**Your task**: Look through the listing below and report every line that contains "NESS".

**Dataset content**:
........
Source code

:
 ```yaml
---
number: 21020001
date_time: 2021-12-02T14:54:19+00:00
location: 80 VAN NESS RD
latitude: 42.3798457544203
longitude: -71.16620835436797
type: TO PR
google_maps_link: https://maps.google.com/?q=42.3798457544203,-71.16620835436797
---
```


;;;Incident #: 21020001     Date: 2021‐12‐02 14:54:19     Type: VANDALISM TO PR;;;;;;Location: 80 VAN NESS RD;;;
........
**Task answer**:
location: 80 VAN NESS RD
;;;Incident #: 21020001     Date: 2021‐12‐02 14:54:19     Type: VANDALISM TO PR;;;;;;Location: 80 VAN NESS RD;;;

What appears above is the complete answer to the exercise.